In book one you will find stories from Turkish, Romanian and Bukowina Gypsies and in book two tales from from Transylvania, Slovakia, Moravia, Bohemia, Poland, England, Wales and Scotland.
Herein you will find tales like The Vampire, The Gypsy and the Priest, Baldplate, The Deluded Dragon, The Jealous Husband, The Creation of the Violin, The Three Girls, Bobby Rag, De Little Fox, the Old Smith, The Princess and the Forester's Son and many, many more.

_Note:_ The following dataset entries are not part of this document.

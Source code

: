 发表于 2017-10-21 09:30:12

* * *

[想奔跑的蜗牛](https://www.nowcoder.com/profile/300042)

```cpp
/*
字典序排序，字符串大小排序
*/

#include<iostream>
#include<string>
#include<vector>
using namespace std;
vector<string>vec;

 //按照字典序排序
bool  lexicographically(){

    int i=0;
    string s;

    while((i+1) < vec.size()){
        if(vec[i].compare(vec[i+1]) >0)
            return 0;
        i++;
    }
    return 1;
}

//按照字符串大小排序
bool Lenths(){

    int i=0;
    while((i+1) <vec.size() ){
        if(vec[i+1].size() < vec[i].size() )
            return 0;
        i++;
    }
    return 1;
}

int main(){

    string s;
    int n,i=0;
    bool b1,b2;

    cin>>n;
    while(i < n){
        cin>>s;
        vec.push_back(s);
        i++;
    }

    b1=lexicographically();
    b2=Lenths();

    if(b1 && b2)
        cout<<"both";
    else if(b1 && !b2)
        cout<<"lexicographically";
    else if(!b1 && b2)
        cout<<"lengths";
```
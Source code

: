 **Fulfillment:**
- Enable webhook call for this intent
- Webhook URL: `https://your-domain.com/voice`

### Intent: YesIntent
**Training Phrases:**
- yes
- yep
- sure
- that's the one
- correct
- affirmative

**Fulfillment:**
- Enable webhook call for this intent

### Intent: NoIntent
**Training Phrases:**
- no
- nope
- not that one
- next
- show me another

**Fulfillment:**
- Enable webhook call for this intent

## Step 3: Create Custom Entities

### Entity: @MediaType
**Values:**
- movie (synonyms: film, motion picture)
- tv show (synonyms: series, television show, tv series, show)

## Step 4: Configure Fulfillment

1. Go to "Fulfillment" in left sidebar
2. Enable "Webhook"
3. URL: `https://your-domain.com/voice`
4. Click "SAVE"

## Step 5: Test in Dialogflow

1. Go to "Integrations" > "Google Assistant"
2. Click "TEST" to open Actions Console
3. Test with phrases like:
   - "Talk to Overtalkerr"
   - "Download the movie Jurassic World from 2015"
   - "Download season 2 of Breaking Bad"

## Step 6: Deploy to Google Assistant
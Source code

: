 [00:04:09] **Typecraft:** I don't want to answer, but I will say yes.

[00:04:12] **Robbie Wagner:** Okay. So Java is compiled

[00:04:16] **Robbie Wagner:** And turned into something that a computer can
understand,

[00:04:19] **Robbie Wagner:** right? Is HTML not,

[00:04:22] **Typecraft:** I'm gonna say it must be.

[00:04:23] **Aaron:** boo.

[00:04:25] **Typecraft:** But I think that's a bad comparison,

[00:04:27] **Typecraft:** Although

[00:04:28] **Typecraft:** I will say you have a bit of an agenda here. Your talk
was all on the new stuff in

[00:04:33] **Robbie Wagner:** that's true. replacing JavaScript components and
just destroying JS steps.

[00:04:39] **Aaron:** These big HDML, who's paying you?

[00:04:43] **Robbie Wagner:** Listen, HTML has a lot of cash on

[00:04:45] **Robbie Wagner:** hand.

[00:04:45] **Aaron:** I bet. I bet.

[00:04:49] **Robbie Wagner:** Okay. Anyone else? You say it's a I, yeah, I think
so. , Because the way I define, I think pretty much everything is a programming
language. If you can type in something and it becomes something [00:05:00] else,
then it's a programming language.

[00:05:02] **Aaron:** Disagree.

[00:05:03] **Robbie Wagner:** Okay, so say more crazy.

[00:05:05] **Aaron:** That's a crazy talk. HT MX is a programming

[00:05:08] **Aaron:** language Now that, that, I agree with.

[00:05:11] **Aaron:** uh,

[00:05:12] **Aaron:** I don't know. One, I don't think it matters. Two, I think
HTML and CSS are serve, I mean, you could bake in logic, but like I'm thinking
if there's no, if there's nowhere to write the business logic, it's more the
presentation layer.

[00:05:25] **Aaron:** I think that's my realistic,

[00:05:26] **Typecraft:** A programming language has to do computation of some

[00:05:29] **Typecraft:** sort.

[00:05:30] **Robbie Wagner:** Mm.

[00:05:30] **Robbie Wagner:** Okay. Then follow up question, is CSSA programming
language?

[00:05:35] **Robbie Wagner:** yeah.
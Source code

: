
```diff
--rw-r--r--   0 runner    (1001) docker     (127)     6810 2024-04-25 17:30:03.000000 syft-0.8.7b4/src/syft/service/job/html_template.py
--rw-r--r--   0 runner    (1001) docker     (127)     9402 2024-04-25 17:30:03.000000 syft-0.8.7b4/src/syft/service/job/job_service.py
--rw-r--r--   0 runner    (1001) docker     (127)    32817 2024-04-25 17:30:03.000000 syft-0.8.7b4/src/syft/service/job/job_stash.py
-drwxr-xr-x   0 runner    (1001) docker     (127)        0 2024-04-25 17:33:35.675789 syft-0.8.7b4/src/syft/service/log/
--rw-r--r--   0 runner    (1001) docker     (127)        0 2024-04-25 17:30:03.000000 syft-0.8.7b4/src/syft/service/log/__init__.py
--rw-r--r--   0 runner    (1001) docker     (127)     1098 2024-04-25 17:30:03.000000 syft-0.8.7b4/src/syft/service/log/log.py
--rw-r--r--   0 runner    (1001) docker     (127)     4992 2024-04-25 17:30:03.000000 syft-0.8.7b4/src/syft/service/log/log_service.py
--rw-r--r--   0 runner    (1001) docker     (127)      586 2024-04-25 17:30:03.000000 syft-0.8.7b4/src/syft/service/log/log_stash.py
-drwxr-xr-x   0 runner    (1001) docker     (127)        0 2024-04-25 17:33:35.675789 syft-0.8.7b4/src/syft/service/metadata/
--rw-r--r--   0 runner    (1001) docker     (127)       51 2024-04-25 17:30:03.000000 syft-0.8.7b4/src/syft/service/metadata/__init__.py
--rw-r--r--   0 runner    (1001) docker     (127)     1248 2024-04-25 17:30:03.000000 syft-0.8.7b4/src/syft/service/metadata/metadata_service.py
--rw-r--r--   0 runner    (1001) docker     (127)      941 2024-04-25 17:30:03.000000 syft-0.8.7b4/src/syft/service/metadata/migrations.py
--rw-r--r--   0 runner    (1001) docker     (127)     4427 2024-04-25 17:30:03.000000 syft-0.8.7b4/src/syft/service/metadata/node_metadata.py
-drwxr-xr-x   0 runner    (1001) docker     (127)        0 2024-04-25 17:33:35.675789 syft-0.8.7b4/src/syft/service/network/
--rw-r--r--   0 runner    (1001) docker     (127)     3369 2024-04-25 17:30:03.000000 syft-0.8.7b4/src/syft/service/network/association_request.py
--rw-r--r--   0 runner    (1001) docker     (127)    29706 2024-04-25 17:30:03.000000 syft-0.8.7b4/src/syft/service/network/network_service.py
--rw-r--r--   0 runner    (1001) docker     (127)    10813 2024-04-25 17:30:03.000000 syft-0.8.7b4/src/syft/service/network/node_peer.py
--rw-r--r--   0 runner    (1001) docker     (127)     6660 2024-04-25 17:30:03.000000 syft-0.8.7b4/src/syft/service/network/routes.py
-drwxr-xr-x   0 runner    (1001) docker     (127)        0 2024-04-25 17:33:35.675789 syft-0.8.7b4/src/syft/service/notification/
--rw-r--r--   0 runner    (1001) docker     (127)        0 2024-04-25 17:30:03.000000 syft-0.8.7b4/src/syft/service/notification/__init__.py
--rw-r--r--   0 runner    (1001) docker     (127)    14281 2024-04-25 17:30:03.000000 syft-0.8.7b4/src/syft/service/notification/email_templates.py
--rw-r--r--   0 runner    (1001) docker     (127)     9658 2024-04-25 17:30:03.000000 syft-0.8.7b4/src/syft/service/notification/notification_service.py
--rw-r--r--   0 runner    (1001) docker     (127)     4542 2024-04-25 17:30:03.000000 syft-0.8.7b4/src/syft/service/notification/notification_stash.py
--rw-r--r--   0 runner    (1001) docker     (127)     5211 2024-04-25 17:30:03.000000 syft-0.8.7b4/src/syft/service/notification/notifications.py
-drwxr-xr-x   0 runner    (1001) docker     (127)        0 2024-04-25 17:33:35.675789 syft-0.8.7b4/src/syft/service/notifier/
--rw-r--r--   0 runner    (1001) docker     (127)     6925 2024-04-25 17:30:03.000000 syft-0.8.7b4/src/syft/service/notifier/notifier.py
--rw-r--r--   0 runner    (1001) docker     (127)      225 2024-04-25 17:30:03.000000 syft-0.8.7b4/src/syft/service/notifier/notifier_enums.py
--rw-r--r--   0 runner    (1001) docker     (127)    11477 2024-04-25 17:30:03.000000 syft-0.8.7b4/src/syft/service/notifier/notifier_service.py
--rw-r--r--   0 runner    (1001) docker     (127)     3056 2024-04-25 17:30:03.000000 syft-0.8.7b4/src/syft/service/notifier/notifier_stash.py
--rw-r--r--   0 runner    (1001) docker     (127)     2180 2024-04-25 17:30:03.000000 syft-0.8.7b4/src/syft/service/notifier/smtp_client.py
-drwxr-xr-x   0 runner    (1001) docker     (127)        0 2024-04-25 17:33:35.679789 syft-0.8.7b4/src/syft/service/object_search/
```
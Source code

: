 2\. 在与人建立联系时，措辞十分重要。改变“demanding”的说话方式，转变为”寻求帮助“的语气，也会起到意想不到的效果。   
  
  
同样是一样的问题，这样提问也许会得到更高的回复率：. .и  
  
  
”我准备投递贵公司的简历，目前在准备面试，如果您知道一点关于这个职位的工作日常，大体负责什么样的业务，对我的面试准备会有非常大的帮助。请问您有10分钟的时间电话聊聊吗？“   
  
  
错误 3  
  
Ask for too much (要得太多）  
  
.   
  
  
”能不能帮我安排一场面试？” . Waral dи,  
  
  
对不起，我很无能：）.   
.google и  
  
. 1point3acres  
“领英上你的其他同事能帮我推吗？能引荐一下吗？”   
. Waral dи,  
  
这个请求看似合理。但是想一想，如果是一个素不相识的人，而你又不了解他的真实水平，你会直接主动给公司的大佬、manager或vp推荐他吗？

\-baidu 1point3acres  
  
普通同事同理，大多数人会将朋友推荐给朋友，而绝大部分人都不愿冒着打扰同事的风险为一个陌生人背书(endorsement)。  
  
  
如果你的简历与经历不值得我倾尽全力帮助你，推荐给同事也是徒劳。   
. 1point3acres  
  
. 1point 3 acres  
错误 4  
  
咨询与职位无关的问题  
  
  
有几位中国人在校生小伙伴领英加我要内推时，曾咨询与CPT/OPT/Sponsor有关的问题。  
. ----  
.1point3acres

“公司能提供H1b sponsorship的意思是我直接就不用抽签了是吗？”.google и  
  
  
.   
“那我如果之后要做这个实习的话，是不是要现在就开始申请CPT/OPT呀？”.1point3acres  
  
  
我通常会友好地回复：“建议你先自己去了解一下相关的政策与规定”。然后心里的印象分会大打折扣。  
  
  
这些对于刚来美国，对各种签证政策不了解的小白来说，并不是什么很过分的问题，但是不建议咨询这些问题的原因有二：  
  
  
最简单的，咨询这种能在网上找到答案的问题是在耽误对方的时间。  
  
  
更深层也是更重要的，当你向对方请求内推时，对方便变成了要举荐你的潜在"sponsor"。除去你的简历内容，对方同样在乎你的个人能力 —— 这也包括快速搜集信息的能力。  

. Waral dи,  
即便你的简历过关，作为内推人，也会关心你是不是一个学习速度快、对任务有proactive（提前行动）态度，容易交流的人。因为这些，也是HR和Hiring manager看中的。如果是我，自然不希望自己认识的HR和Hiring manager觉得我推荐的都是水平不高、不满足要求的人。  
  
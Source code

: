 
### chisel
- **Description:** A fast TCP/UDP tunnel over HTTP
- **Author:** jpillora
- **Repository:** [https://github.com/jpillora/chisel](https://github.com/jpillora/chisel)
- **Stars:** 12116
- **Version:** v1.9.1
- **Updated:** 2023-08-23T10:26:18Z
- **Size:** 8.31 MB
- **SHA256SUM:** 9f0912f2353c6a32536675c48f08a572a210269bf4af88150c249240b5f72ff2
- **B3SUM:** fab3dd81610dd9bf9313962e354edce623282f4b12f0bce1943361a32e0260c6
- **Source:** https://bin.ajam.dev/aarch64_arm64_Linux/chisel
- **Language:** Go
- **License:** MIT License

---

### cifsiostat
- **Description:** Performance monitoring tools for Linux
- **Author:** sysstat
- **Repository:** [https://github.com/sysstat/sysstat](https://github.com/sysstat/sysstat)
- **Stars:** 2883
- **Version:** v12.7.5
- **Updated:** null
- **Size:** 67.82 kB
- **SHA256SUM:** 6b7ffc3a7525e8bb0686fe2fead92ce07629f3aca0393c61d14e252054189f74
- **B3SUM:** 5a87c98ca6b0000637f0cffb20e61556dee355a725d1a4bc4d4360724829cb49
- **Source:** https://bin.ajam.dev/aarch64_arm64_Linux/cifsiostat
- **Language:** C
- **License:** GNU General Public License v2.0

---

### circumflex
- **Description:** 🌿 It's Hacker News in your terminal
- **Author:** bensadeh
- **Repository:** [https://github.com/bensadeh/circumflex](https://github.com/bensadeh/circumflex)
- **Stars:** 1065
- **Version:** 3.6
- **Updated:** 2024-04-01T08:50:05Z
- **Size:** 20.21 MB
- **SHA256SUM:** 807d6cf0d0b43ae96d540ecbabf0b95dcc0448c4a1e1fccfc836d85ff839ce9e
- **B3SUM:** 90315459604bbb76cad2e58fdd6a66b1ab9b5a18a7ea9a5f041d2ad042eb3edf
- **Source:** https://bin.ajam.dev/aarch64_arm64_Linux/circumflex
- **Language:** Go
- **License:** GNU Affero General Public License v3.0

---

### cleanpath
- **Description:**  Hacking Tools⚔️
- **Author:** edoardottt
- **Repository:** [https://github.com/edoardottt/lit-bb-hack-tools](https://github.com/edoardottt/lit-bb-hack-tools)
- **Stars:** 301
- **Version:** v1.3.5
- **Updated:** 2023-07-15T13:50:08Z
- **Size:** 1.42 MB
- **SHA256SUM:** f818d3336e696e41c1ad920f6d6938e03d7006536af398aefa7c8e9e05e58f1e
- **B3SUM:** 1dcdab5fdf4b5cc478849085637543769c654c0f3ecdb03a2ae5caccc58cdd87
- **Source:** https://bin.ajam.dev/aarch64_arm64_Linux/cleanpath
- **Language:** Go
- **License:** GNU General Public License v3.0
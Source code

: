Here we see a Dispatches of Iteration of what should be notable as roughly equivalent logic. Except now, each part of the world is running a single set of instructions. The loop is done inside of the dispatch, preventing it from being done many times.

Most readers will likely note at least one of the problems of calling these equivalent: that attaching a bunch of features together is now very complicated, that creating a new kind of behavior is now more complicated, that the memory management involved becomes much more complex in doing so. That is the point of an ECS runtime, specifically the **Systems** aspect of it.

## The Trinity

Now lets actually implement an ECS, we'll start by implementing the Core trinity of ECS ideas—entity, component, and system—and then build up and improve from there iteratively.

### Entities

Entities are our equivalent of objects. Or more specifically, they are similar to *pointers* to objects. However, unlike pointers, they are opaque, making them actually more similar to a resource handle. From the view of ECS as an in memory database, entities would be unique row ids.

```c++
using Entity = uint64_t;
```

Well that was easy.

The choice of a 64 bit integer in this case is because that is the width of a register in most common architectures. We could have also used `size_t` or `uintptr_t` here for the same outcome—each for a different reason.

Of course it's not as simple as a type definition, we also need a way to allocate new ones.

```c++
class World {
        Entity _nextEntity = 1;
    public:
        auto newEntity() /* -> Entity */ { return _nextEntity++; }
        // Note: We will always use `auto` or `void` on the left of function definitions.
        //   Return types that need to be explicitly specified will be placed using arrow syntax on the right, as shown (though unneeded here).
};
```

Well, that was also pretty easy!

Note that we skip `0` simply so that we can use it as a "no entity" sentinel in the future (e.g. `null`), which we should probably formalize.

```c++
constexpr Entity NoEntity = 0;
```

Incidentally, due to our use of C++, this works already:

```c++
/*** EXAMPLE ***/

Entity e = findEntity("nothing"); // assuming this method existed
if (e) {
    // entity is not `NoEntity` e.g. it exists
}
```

Francis Hindes Groome collated and published this collection in 1899, making only few changes and remaining true to the original stories, so to let the written story enchant us as if it were being narrated in the vernacular. The stories are further enhanced by the numerous impressive black and white and colour illustrations recently completed by Maggie Gunzel the Dutch artist and illustrator who, unlike many illustrators of the 19th C. and 20th C, has stayed true to the subject matter.
A percentage of the net sale from this book will be donated to the RELIEF FUND FOR ROMANIA.
Excerpt from TWO BOOK ILLUSTRATED SET OF GYPSY FOLK TALES
NO. 5.--THE VAMPIRE
THERE was an old woman in a village. And grown-up maidens met and span, and made a 'bee.' And the young sparks came and laid hold of the girls, and pulled them about and kissed them. But one girl had no sweetheart to lay hold of her and kiss her. And she was a strapping lass, the daughter of wealthy peasants; but three whole days no one came near her. And she looked at the big girls, her comrades. And no one troubled himself with her. Yet she was a pretty girl, a prettier was not to be found. Then came a fine young spark, and took her in his arms and kissed her, and stayed with her until cock-crow. And when the cock crowed at dawn he departed. The old woman saw he had cock's feet. And she kept looking at the lad's feet, and she said, 'Nita, my lass, did you see anything?'
'I didn't notice.'
'Then didn't I see he had cock's feet?'
'Let be, mother, I didn't see it.'
And the girl went home and slept; and she arose and went off to the spinning, where many more girls were holding a 'bee.' And the young sparks came, and took each one his sweetheart. And they kissed them, and stayed a while, and went home. And the girl's handsome young spark came and took her in his arms and kissed her and pulled her about, and stayed with her till midnight. And the cock began to crow. The young spark heard the cock crowing, and departed. What said the old woman who was in the hut, 'Nita, did you notice that he had horse's hoofs?'
'And if he had, I didn't see.'
Then the girl departed to her home. And she slept and arose in the morning, and did her work that she had to do. And night came, and she took her spindle and went to the old woman in the hut. And the other girls came, and the young sparks came, and each laid hold of his sweetheart. But the pretty girl looks at them. Then the young sparks gave over and departed home. And only the girl remained neither a long time nor a short time. Then came the girl's young spark. Then what will the girl do? She took heed, and stuck a needle and thread in his back. And he departed when the cock crew, and she knew not where he had gone to. Then the girl arose in the morning and took the thread, and followed up the thread, and saw him in a grave where he was sitting. Then the girl trembled and went back home. At night the young spark that was in the grave came to the old woman's house and saw that the girl was not there. He asked the old woman, 'Where's Nita?'
'She has not come.'
Then he went to Nita's house, where she lived, and called, 'Nita, are you at home?'
Nita answered, 'I am'.
'Tell me what you saw when you came to the church. For if you don't tell me I will kill your father.'
'I didn't see anything.'
Then he looked, and he killed her father, and departed to his grave.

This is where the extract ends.